A short life of the author
Robert Chester Ruark Jr. (29 December 1915 – 1 July 1965) was an American journalist, novelist, and sportsman whose books about Africa — particularly Something of Value (1955) and Uhuru (1962) — made him one of the most widely read and most fiercely debated American writers of the 1950s and early 1960s. He wrote about Africa during the great convulsion of decolonisation — the Mau Mau uprising in Kenya, the end of white colonial rule, the birth of independent African nations — from the perspective of a white American who loved the continent, knew it intimately, and held views about its future that were prescient in some respects and deeply problematic in others. He was also a superb outdoor writer whose hunting memoir Horn of the Hunter (1953) and nostalgic boyhood memoir The Old Man and the Boy (1957) are classics of their genres.
Life
Ruark was born in Wilmington, North Carolina, and grew up in the rural South — a childhood of fishing, hunting, and storytelling that he mythologised in The Old Man and the Boy. He attended the University of North Carolina at Chapel Hill, worked as a journalist, served as a Navy gunnery officer during World War II, and became a syndicated newspaper columnist whose combative opinions reached millions of readers.
He first visited East Africa in 1951 and was captivated by the landscape, the wildlife, and the culture of the white hunting community.

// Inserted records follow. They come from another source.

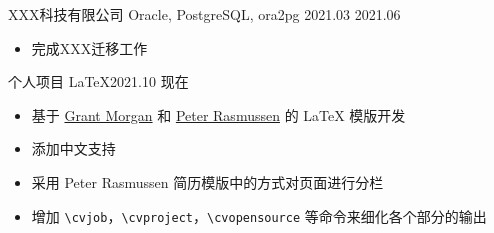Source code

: \documentclass[10pt,a4paper]{xresume}
\begin{document}
\divider{}
          {XXX科技有限公司}
          {Oracle, PostgreSQL, ora2pg}
          {2021.03 \textendash{} 2021.06}
\begin{itemize}
\item 完成XXX迁移工作
\end{itemize}

\divider{}

          {个人项目}
          {\LaTeX{}}{2021.10 \textendash{} 现在}
\begin{itemize}
\item 基于 \href{https://www.overleaf.com/articles/grant-morgans-first-latex-resume/jtdbtcctgnrr}{Grant Morgan} 和 \href{https://www.overleaf.com/articles/peter-rasmussens-resume-data-scientist/bphkfprrcnwv}{Peter Rasmussen} 的 \LaTeX{} 模版开发
\item 添加中文支持
\item 采用 Peter Rasmussen 简历模版中的方式对页面进行分栏
\item 增加 \verb|\cvjob|，\verb|\cvproject|，\verb|\cvopensource| 等命令来细化各个部分的输出
\end{itemize}
\end{document}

He returned repeatedly, spending months at a time in Kenya, Tanganyika, and Mozambique, hunting big game and reporting on the political upheavals of the era. He lived hard — heavy drinking, relentless travel, punishing work schedules — and died in London at forty-nine, worn out.
Horn of the Hunter (1953)
Ruark’s first African book is a hunting memoir that recounts a safari in Kenya and Tanganyika with the professional hunter Harry Selby. The book is widely regarded as one of the finest hunting narratives since Hemingway’s Green Hills of Africa — and in some ways it surpasses Hemingway, because Ruark is more interested in the practical details of hunting (the tracking, the waiting, the shot, the aftermath) and less interested in performing his own masculine anxiety. The descriptions of landscape, animal behaviour, and the physical experience of hunting are superb.
Something of Value (1955)
Ruark’s most famous novel — its title taken from a Basuto proverb, “If you take away from a man his traditional way of living and do not replace it with something of value, expect him to steal and murder” — is set during the Mau Mau uprising in Kenya (1952–1960). The novel follows two boyhood friends — one white, one Kikuyu — whose lives diverge as the colony descends into violence. The novel was a massive bestseller, was adapted into a film starring Rock Hudson and Sidney Poitier (1957), and made Ruark one of the most famous American writers of his generation.
The novel’s depiction of Mau Mau violence was graphic and sensational, and it was criticised by African nationalists and liberal commentators as racist propaganda for the settler cause. The criticism was not entirely unfair — Ruark’s sympathies were with the white settlers, and his depiction of African violence was more vivid than his depiction of the colonial injustices that provoked it.
Uhuru (1962) and The Honey Badger (1965)
Uhuru (“freedom” in Swahili) continues the story of decolonisation into the independence era, following multiple characters through the political chaos and violence of the transition. The novel is more nuanced than Something of Value — Ruark’s understanding of African politics had deepened — but it remains the work of a writer whose perspective is fundamentally that of the white outsider.
The Honey Badger (1965), published posthumously, is Ruark’s most autobiographical novel — a study of a writer’s marriage, career, and self-destruction that draws heavily on his own life.
The Old Man and the Boy (1957)
Ruark’s most beloved book is a series of sketches about a boy growing up in the rural South under the guidance of his grandfather — learning to hunt, fish, and navigate the natural world. The book is sentimental in the best sense: it commemorates a way of life that was already vanishing and a relationship between generations that was characterised by patience, love, and the transmission of practical knowledge.
Collecting Ruark
Something of Value (1955, Doubleday) in first edition with dust jacket brings $40–$100. Horn of the Hunter (1953, Doubleday) brings $50–$150. The Old Man and the Boy (1957, Henry Holt) brings $40–$100. Signed copies are scarce — Ruark died young — and command significant premiums.